Airlines Mandated to Share Passenger Travel Itineraries and Credit Card Details with Indian Government Starting April 1, 2025

Beginning April 1, 2025, airlines operating international flights to and from India will be required to share detailed passenger information with Indian customs authorities under the Central Board of Indirect Taxes and Customs (CBIC). The directive, issued as part of the Passenger Name Record Information Regulations, 2022, aims to enhance border security and facilitate risk analysis.

Failure to comply with the mandate could result in penalties ranging from INR 25,000 to INR 50,000, equivalent to approximately CAD 410 to CAD 820 per violation, according to CBIC.

Airlines must register with the National Customs Targeting Centre-Passenger (NCTC-Pax) by January 10, 2025, to comply with the new regulations. The rules apply to all international flights to and from India, including transit and transfer passengers.

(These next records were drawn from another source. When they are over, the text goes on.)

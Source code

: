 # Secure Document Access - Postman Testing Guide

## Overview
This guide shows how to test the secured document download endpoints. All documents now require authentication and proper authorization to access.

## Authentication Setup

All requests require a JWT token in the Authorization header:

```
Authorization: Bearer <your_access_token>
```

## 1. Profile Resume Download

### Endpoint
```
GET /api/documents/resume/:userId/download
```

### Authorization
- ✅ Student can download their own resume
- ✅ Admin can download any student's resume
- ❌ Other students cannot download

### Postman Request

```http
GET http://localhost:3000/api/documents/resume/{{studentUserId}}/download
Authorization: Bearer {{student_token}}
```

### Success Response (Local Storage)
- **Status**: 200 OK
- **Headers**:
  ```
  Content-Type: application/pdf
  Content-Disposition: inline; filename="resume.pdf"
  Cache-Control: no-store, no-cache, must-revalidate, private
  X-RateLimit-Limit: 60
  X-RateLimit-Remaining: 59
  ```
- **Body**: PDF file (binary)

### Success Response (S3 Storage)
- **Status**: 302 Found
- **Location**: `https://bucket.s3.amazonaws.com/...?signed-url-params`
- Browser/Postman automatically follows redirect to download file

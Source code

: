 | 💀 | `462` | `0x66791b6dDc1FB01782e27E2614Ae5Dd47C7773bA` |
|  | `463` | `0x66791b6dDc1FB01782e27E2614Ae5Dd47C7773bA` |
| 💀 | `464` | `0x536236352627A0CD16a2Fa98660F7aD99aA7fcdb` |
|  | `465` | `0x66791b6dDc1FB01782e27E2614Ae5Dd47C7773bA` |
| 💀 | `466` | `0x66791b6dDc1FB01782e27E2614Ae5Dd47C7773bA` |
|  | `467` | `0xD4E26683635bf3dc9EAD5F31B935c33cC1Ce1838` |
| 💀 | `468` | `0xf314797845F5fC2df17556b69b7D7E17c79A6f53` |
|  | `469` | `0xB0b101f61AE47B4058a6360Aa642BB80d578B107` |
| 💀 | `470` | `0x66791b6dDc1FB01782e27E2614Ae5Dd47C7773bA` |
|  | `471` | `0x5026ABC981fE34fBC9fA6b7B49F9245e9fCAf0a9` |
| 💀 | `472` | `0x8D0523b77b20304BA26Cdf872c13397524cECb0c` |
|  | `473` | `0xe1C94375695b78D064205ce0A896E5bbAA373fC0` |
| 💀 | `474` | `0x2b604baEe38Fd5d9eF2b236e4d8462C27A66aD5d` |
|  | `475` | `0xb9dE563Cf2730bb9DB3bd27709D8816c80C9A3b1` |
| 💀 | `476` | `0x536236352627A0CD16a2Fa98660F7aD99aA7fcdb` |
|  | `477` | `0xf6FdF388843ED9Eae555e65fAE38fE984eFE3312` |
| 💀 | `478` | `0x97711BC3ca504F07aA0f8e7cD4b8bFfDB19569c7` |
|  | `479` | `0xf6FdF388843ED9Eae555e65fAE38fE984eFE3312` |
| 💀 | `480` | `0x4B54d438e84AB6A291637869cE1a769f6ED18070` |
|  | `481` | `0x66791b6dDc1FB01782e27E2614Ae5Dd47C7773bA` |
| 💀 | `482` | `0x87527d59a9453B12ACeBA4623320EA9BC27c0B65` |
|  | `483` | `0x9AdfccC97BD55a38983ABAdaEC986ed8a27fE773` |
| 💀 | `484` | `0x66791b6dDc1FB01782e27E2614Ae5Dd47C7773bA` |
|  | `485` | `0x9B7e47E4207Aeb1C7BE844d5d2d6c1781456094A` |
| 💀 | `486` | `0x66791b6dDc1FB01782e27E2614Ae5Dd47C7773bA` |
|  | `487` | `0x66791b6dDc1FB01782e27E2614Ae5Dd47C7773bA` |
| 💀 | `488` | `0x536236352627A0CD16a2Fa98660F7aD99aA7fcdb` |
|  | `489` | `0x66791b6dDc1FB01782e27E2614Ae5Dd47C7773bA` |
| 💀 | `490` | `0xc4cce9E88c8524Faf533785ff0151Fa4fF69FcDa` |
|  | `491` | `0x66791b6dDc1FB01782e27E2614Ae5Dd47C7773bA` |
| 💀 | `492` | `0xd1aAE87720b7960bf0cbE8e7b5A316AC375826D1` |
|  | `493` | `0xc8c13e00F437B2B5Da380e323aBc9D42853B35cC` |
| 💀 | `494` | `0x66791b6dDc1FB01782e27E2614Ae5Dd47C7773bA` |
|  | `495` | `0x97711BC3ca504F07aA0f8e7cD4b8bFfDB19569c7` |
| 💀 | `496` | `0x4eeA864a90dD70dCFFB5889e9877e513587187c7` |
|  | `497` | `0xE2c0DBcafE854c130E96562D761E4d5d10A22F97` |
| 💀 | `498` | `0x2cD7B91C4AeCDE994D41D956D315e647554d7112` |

What Data Will Airlines Share?

Airlines are obligated to transfer passenger information at least 24 hours before departure or at the time of wheels-off. Data to be shared includes:

• Passenger names

• Payment information (credit card details)

• Ticket issuance dates

• Travel itineraries

• Contact information (email and mobile number)

• Travel agency details

• Codeshare and baggage information

This data collection will encompass all passengers, including those traveling from Canada, the UAE, and other countries.

Privacy Concerns Emerge

While CBIC emphasizes that sensitive information, such as race, religion, political views, and health details, will not be processed, critics are wary of potential privacy violations.

“The extent of data being collected is alarming. While the aim is security, there’s a lack of transparency about how this information will be safeguarded,” said Kamaljit Gill, a frequent traveler from Toronto.

Mandeep Grewal, a privacy advocate in Brampton, added, “Passengers deserve clear assurances on how their personal data will be used and stored. Trust in the system hinges on robust privacy protocols.”

Implementation Timeline

The initiative will begin with a pilot phase on February 10, 2025, involving select airlines. Full implementation is slated for April 1, 2025, for airlines operating independently, and June 1, 2025, for those using global distribution systems (GDS).

How Will Data Be Used?

The NCTC-Pax will manage the collected data, ensuring access only to authorized personnel. Data will be stored securely for up to five years and anonymized thereafter unless required for investigations or security purposes.

Officials argue that the move will bolster border security while adhering to international standards for passenger data handling. However, critics maintain that stringent measures must be taken to prevent misuse and protect travelers’ privacy.

As airlines and passengers brace for the changes, the balance between security and privacy remains a contentious issue, sparking debates that are unlikely to subside anytime soon.